CAPITULO SEGUNDO
FENÓMENO DE LA POSESIÓN PARLANTE

La posesión parlante es la facultad que representa el todo de la economía del espíritu.

La palabra es la característica de la especie humana, y su belleza literaria, la representación de su cultura intelectual.

Es entonces la mediumnidad parlante, el medio claro, definido y definitivo, de la inteligencia del espiritismo.

Es por esto también que los médiums parlantes sean mucho más abundantes que los de las otras facultades; y es porque, por la palabra, es como nos entendemos más precisa y económicamente.

Esto es el Pro de la mediumnidad parlante. ¿Cuál es el Contra? El contra es, precisamente, su facilidad.

En el médium parlante, pues, es donde se necesita imponer todas las cualidades del artículo 10 y todas las de la ley de mediumnidades, para tener la absoluta confianza en la veracidad de la comunicación.

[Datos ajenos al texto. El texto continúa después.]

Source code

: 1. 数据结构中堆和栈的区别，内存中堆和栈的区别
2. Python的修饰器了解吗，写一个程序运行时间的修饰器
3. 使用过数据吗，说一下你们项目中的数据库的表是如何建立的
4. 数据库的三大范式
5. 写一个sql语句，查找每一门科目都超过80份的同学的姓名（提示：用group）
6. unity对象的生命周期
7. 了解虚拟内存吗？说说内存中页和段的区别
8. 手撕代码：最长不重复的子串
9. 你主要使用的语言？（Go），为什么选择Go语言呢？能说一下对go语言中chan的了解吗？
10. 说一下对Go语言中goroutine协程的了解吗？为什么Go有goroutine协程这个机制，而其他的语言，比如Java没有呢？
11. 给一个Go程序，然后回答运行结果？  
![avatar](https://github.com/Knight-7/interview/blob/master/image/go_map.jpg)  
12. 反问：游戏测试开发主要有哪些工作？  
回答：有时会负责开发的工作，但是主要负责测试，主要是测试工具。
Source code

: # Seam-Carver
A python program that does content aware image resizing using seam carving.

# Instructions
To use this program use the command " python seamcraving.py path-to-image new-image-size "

La mediumnidad parlante es lo mismo que un plato de miel, al que cuantas moscas llegan, se arriman y se pegan; si os habéis descuidado en cubrirlo con una fina y espesa malla, lo habréis perdido, salvo que tengáis estómago para comeros la miel y las moscas que han quedado pegadas; indudablemente que disfrutaréis de la dulzura de la miel, pero corréis el peligro de ingerir los microbios de todas las enfermedades, de que son portadoras las moscas; y sabéis que propagan hasta el cáncer y la peste bubónica.

Sí; es la real comparación la que acabamos de hacer y todos nos comprenderán, dispensándonos la vulgaridad del ejemplo.

Pues bien: siendo el médium el plato de miel, nosotros, en nuestro estudio con muchos médiums y en una constante observación, hemos preparado esa malla insuperable de la ley de mediumnidades, que deben observar en todo su rigor.

Pero le enseñamos al médium una imponderable trampa para ahuyentar esas moscas o para dejarlas presas, según sea justicia. Esa trampa es la marcha a tiempo de su dínamo, que son sus fuerzas psíquico-magnéticas, las que desarrollan las líneas de fuerza atractivas o repulsivas, y da gusto ver un médium que rechaza los enjambres de espíritus moscones, ligeros, juguetones, simples mixtificadores o temibles detractores.

Cuando hay un médium de estas condiciones, la mixtificación no cabe; porque el médium ve siempre al que recibo o rechaza, y tanto él como su guía y familiares, descubre al mixtificador, al que entregan a los hermanos destinados a ejercer la justicia.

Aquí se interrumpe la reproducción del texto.